GOAL OF THE EXERCISE> What you return should be the lines of the data containing "gingerbeardman", each in full.

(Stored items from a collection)
•••••

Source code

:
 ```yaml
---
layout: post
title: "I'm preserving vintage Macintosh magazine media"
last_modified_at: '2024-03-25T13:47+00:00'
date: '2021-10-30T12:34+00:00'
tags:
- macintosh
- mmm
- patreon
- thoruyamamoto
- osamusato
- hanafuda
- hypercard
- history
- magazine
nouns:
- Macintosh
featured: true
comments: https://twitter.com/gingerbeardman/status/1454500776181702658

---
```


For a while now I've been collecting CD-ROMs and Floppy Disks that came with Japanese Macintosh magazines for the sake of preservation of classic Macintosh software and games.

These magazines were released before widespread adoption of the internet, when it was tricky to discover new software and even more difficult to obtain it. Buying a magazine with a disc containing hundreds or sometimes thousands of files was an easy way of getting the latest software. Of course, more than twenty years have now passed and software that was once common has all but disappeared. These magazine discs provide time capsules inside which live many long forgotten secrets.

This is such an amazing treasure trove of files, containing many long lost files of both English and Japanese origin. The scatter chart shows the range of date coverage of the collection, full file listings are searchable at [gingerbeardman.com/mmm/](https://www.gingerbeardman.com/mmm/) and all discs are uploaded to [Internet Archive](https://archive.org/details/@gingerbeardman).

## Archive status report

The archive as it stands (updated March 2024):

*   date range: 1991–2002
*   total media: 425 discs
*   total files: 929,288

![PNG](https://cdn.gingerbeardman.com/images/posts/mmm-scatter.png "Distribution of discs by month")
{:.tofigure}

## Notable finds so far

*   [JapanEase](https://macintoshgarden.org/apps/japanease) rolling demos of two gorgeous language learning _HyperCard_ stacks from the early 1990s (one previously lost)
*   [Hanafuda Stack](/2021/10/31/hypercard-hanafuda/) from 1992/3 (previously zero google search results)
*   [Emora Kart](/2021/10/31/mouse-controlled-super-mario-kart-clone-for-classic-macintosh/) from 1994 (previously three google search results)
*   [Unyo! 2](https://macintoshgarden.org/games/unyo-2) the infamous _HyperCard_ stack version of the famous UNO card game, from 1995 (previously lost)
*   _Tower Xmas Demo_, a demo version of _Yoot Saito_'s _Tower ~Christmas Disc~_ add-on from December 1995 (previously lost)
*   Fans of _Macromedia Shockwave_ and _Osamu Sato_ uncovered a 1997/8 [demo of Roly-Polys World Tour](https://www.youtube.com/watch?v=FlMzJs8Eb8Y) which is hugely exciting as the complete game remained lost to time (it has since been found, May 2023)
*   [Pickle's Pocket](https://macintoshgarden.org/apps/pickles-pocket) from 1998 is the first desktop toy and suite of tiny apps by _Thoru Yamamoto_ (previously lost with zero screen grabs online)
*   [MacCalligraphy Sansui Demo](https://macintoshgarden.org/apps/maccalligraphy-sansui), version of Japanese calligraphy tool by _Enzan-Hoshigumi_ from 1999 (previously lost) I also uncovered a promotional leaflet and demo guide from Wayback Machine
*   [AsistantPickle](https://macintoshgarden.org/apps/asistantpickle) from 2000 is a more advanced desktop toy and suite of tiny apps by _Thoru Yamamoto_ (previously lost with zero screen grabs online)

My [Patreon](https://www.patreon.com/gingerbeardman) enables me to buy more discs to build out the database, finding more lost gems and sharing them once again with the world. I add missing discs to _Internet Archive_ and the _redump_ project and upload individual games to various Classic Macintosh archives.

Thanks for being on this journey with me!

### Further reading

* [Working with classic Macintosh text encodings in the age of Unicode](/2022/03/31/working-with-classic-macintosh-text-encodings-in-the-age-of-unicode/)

•••••

EXERCISE SOLUTION>
comments: https://twitter.com/gingerbeardman/status/1454500776181702658
This is such an amazing treasure trove of files, containing many long lost files of both English and Japanese origin. The scatter chart shows the range of date coverage of the collection, full file listings are searchable at [gingerbeardman.com/mmm/](https://www.gingerbeardman.com/mmm/) and all discs are uploaded to [Internet Archive](https://archive.org/details/@gingerbeardman).
![PNG](https://cdn.gingerbeardman.com/images/posts/mmm-scatter.png "Distribution of discs by month")
My [Patreon](https://www.patreon.com/gingerbeardman) enables me to buy more discs to build out the database, finding more lost gems and sharing them once again with the world. I add missing discs to _Internet Archive_ and the _redump_ project and upload individual games to various Classic Macintosh archives.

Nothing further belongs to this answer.